GIVEN RECORDS section start

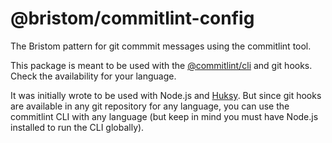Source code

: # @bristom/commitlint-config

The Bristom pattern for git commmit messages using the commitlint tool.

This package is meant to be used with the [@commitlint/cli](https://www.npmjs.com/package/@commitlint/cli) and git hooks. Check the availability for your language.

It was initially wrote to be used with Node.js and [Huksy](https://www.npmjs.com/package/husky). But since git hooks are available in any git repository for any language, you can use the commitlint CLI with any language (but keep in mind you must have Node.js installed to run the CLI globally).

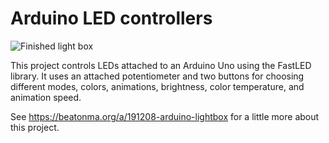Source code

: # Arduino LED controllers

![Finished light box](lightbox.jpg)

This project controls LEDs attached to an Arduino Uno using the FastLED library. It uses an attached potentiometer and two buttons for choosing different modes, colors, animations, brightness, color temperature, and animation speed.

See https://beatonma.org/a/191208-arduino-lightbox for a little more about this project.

GIVEN RECORDS section end
GIVEN RECORDS section start

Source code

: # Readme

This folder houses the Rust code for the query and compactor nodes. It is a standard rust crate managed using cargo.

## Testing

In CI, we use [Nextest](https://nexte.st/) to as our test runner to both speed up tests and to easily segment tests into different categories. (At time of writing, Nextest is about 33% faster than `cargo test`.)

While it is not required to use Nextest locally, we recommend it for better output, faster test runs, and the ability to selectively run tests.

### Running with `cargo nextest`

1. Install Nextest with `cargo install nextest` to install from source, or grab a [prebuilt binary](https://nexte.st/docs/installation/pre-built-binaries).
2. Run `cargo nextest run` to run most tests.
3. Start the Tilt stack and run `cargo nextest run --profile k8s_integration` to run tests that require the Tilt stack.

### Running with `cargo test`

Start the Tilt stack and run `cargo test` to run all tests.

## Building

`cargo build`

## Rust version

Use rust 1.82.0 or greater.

GIVEN RECORDS section end

WHAT YOU ARE ASKED TO DO>
Report each line of the material above where the word "npmjs" appears.

TASK OUTPUT>
This package is meant to be used with the [@commitlint/cli](https://www.npmjs.com/package/@commitlint/cli) and git hooks. Check the availability for your language.
It was initially wrote to be used with Node.js and [Huksy](https://www.npmjs.com/package/husky). But since git hooks are available in any git repository for any language, you can use the commitlint CLI with any language (but keep in mind you must have Node.js installed to run the CLI globally).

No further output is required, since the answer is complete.